■ Records:
* * *

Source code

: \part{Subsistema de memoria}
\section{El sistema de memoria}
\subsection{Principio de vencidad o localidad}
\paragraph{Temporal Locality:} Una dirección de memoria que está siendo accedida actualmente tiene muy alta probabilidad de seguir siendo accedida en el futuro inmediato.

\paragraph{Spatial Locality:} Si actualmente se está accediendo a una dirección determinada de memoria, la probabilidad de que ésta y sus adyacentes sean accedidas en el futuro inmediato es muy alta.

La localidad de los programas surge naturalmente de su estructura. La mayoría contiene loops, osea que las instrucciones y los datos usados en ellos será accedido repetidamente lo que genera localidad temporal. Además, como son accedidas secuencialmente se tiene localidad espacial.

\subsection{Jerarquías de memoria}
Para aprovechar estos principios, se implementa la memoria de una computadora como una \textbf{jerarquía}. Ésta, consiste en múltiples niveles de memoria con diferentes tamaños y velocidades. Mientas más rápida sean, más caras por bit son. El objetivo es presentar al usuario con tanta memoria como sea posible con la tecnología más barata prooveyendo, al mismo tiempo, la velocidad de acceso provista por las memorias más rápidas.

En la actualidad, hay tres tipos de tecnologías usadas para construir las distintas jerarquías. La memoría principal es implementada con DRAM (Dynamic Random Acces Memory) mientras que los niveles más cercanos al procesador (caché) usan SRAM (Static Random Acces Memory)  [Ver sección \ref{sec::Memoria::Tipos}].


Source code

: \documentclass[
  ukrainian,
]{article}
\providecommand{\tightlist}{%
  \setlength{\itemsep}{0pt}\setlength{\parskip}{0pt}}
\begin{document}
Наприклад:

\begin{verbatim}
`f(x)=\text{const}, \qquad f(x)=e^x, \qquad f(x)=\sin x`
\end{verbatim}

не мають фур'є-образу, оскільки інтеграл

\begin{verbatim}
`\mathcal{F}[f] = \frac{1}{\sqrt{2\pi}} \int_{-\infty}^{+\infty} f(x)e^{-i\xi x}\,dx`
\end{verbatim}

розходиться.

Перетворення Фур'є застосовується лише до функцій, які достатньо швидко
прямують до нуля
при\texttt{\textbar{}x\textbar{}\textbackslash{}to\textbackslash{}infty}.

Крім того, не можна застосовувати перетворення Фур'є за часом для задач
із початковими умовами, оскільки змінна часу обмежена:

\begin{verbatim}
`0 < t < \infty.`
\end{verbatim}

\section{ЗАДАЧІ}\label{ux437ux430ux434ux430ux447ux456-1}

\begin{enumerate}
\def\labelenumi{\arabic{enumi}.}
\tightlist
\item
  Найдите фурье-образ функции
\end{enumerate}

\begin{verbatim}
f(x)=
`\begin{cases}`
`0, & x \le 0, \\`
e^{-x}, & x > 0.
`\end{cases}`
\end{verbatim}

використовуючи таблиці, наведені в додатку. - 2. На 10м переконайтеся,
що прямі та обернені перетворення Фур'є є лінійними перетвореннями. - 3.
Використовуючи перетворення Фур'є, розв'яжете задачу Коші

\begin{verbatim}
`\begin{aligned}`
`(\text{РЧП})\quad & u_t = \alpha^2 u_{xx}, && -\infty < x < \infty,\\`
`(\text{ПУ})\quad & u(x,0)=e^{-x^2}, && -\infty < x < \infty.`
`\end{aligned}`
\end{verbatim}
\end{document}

* * *

■ Description of the task: Working through the records, copy each line in which the word "tightlist" appears.

■ Answer for the task:
\providecommand{\tightlist}{%
\tightlist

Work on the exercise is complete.